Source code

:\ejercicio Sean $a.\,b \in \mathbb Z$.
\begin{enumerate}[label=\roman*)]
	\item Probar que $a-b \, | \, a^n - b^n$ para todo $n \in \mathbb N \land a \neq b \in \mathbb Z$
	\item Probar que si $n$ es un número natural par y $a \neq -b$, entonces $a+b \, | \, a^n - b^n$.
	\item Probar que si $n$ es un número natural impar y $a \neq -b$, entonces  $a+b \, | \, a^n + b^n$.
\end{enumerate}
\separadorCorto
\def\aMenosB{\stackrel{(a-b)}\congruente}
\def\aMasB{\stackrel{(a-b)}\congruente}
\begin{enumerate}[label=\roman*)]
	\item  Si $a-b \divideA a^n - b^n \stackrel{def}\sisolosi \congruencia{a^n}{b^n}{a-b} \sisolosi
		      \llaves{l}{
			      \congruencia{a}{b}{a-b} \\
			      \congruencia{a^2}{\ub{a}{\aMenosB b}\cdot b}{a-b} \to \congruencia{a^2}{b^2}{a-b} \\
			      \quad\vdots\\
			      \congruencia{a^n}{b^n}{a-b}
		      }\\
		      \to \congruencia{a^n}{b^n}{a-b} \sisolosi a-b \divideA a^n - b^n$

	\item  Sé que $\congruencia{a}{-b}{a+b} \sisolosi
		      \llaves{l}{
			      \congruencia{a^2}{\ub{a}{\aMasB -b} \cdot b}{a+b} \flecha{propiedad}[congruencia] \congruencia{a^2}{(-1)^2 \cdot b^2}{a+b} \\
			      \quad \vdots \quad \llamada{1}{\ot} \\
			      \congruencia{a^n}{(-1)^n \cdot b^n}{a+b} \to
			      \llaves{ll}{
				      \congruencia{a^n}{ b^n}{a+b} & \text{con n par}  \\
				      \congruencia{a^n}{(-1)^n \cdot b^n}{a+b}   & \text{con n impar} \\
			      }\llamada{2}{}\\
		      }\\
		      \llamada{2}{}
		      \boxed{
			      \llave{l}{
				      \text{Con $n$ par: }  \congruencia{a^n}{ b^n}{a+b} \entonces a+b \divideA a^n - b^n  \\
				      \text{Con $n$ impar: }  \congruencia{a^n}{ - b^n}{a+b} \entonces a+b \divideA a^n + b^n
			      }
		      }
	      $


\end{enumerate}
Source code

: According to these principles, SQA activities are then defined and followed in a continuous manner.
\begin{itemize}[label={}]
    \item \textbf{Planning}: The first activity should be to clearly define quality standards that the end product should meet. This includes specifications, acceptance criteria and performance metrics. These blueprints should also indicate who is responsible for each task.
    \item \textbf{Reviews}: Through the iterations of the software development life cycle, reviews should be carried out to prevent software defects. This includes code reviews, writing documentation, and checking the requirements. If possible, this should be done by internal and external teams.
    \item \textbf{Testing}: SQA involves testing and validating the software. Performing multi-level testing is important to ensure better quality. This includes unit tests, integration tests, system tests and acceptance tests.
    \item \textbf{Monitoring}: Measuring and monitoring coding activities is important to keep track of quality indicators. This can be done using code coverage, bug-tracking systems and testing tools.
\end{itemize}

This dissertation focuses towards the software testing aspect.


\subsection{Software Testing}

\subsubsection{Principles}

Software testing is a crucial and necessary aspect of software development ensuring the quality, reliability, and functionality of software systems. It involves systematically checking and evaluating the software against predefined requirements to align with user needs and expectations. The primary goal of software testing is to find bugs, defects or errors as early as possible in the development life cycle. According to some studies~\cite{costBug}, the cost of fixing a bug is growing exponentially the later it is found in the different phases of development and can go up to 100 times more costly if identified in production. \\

# # # # # # #

The final stretch of the listing, from the line containing "This dissertation focuses" through its last line, both included, is to be output exactly and by itself.

■ TASK OUTPUT:
This dissertation focuses towards the software testing aspect.


\subsection{Software Testing}

\subsubsection{Principles}

Software testing is a crucial and necessary aspect of software development ensuring the quality, reliability, and functionality of software systems. It involves systematically checking and evaluating the software against predefined requirements to align with user needs and expectations. The primary goal of software testing is to find bugs, defects or errors as early as possible in the development life cycle. According to some studies~\cite{costBug}, the cost of fixing a bug is growing exponentially the later it is found in the different phases of development and can go up to 100 times more costly if identified in production. \\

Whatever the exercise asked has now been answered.